[Records excerpted from a collection]
------------------------------------------------------------
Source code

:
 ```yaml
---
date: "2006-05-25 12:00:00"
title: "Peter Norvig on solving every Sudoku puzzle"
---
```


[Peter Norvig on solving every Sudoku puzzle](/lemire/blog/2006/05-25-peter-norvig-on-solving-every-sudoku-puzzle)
------------------------------------------------------------
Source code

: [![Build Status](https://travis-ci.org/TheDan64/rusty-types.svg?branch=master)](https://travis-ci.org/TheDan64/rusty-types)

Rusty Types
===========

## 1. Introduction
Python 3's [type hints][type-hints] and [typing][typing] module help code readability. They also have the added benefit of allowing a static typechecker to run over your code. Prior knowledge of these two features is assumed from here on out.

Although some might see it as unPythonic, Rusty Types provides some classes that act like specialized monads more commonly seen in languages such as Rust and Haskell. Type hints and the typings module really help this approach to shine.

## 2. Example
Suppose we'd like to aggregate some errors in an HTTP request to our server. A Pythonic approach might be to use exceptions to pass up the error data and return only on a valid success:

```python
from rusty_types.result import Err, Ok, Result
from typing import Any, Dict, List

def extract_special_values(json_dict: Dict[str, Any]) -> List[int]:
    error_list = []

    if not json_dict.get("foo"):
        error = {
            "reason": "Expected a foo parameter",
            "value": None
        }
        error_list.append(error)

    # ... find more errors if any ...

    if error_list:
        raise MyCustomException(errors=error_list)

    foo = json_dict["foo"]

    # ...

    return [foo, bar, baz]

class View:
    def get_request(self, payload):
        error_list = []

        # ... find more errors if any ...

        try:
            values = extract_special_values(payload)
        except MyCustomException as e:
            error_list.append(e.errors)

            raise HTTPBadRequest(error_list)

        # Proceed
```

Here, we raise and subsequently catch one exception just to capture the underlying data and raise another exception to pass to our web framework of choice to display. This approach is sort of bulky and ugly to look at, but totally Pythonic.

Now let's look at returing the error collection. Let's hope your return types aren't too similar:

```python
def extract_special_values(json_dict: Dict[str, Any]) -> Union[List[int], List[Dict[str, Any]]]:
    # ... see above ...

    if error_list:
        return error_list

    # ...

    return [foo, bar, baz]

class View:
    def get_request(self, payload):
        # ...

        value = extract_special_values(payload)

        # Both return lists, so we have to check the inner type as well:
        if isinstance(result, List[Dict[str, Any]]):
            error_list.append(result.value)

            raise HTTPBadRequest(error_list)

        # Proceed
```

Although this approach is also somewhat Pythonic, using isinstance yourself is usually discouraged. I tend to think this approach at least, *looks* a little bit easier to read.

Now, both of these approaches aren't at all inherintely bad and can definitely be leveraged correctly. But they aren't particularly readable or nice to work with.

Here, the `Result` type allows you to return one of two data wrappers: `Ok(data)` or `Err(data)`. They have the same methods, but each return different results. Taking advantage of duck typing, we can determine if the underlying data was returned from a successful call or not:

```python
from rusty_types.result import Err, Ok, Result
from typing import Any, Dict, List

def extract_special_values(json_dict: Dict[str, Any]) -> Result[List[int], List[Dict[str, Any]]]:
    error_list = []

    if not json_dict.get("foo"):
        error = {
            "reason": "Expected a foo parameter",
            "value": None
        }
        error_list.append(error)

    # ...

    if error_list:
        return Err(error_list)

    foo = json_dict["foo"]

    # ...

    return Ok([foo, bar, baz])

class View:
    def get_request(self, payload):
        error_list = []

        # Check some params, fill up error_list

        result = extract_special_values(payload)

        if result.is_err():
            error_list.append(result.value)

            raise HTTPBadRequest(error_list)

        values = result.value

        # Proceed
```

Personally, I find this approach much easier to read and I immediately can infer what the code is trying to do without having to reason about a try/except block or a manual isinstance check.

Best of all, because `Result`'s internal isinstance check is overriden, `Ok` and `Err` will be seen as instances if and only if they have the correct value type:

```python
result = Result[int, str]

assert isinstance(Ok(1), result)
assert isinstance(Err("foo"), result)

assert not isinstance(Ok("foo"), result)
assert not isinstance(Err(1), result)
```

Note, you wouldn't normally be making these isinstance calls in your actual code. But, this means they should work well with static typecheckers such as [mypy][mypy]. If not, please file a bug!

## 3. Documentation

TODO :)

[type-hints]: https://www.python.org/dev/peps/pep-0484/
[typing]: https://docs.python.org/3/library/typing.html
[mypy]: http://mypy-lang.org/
------------------------------------------------------------
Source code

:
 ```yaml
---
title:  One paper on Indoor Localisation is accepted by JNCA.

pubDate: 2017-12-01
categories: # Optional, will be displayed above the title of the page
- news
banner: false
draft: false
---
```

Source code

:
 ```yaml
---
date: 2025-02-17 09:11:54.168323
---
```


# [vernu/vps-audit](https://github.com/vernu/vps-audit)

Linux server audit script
------------------------------------------------------------
Find all lines holding the word "errors" in the records above and copy them.

Suppose we'd like to aggregate some errors in an HTTP request to our server. A Pythonic approach might be to use exceptions to pass up the error data and return only on a valid success:
    # ... find more errors if any ...
        raise MyCustomException(errors=error_list)
        # ... find more errors if any ...
            error_list.append(e.errors)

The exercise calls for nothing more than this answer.